-- Task goal --
Without the pictures, set down every record below exactly as it reads.

-- Data under study --
++++++++

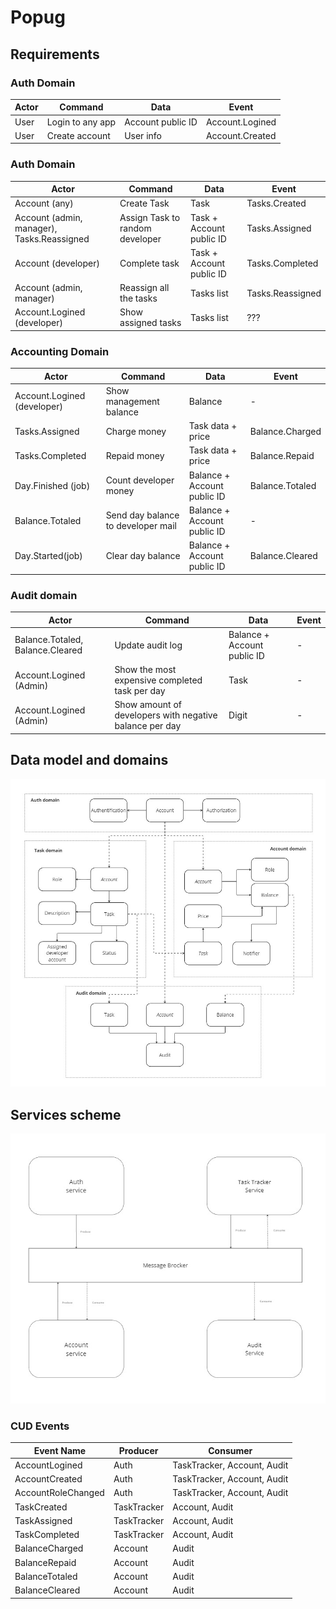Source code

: # Popug

## Requirements

### Auth Domain
| Actor | Command | Data | Event |
| --- | --- | --- | --- |
| User | Login to any app | Account public ID | Account.Logined |
| User | Create account | User info | Account.Created |

### Auth Domain
| Actor | Command | Data | Event |
| --- | --- | --- | --- |
| Account (any) | Create Task | Task | Tasks.Created |
| Account (admin, manager), Tasks.Reassigned | Assign Task to random developer | Task + Account public ID | Tasks.Assigned |
| Account (developer) | Complete task | Task + Account public ID | Tasks.Completed |
| Account (admin, manager) | Reassign all the tasks | Tasks list | Tasks.Reassigned |
| Account.Logined (developer) | Show assigned tasks | Tasks list | ??? |

### Accounting Domain
| Actor | Command | Data | Event |
| --- | --- | --- | --- |
| Account.Logined (developer) | Show management balance | Balance  | - |
| Tasks.Assigned | Charge money | Task data + price | Balance.Charged |
| Tasks.Completed | Repaid money | Task data + price | Balance.Repaid |
| Day.Finished (job) | Count developer money | Balance + Account public ID | Balance.Totaled |
| Balance.Totaled | Send day balance to developer mail | Balance + Account public ID | - |
| Day.Started(job) | Clear day balance | Balance + Account public ID | Balance.Cleared |

### Audit domain
| Actor | Command | Data | Event |
| --- | --- | --- | --- |
| Balance.Totaled, Balance.Cleared | Update audit log | Balance + Account public ID | - |
| Account.Logined (Admin) | Show the most expensive completed task per day | Task | - |
| Account.Logined (Admin) | Show amount of developers with negative balance per day | Digit | - |

## Data model and domains
![Domain Data Model](https://github.com/kotbegimot/Popug/blob/main/Popug%20data%20model.jpg)

## Services scheme
![Services scheme](Services_scheme.jpg)

### CUD Events
| Event Name | Producer | Consumer |
| --- | --- | --- |
| AccountLogined | Auth | TaskTracker, Account, Audit |
| AccountCreated | Auth | TaskTracker, Account, Audit |
| AccountRoleChanged | Auth | TaskTracker, Account, Audit |
| TaskCreated | TaskTracker | Account, Audit |
| TaskAssigned | TaskTracker | Account, Audit |
| TaskCompleted | TaskTracker | Account, Audit |
| BalanceCharged | Account | Audit |
| BalanceRepaid | Account | Audit |
| BalanceTotaled | Account | Audit |
| BalanceCleared | Account | Audit |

++++++++

-- Answer to this problem --
Source code

: # Popug

## Requirements

### Auth Domain
| Actor | Command | Data | Event |
| --- | --- | --- | --- |
| User | Login to any app | Account public ID | Account.Logined |
| User | Create account | User info | Account.Created |

### Auth Domain
| Actor | Command | Data | Event |
| --- | --- | --- | --- |
| Account (any) | Create Task | Task | Tasks.Created |
| Account (admin, manager), Tasks.Reassigned | Assign Task to random developer | Task + Account public ID | Tasks.Assigned |
| Account (developer) | Complete task | Task + Account public ID | Tasks.Completed |
| Account (admin, manager) | Reassign all the tasks | Tasks list | Tasks.Reassigned |
| Account.Logined (developer) | Show assigned tasks | Tasks list | ??? |

### Accounting Domain
| Actor | Command | Data | Event |
| --- | --- | --- | --- |
| Account.Logined (developer) | Show management balance | Balance  | - |
| Tasks.Assigned | Charge money | Task data + price | Balance.Charged |
| Tasks.Completed | Repaid money | Task data + price | Balance.Repaid |
| Day.Finished (job) | Count developer money | Balance + Account public ID | Balance.Totaled |
| Balance.Totaled | Send day balance to developer mail | Balance + Account public ID | - |
| Day.Started(job) | Clear day balance | Balance + Account public ID | Balance.Cleared |

### Audit domain
| Actor | Command | Data | Event |
| --- | --- | --- | --- |
| Balance.Totaled, Balance.Cleared | Update audit log | Balance + Account public ID | - |
| Account.Logined (Admin) | Show the most expensive completed task per day | Task | - |
| Account.Logined (Admin) | Show amount of developers with negative balance per day | Digit | - |

## Data model and domains
![Domain Data Model](https://github.com/kotbegimot/Popug/blob/main/Popug%20data%20model.jpg)

## Services scheme
![Services scheme](Services_scheme.jpg)

### CUD Events
| Event Name | Producer | Consumer |
| --- | --- | --- |
| AccountLogined | Auth | TaskTracker, Account, Audit |
| AccountCreated | Auth | TaskTracker, Account, Audit |
| AccountRoleChanged | Auth | TaskTracker, Account, Audit |
| TaskCreated | TaskTracker | Account, Audit |
| TaskAssigned | TaskTracker | Account, Audit |
| TaskCompleted | TaskTracker | Account, Audit |
| BalanceCharged | Account | Audit |
| BalanceRepaid | Account | Audit |
| BalanceTotaled | Account | Audit |
| BalanceCleared | Account | Audit |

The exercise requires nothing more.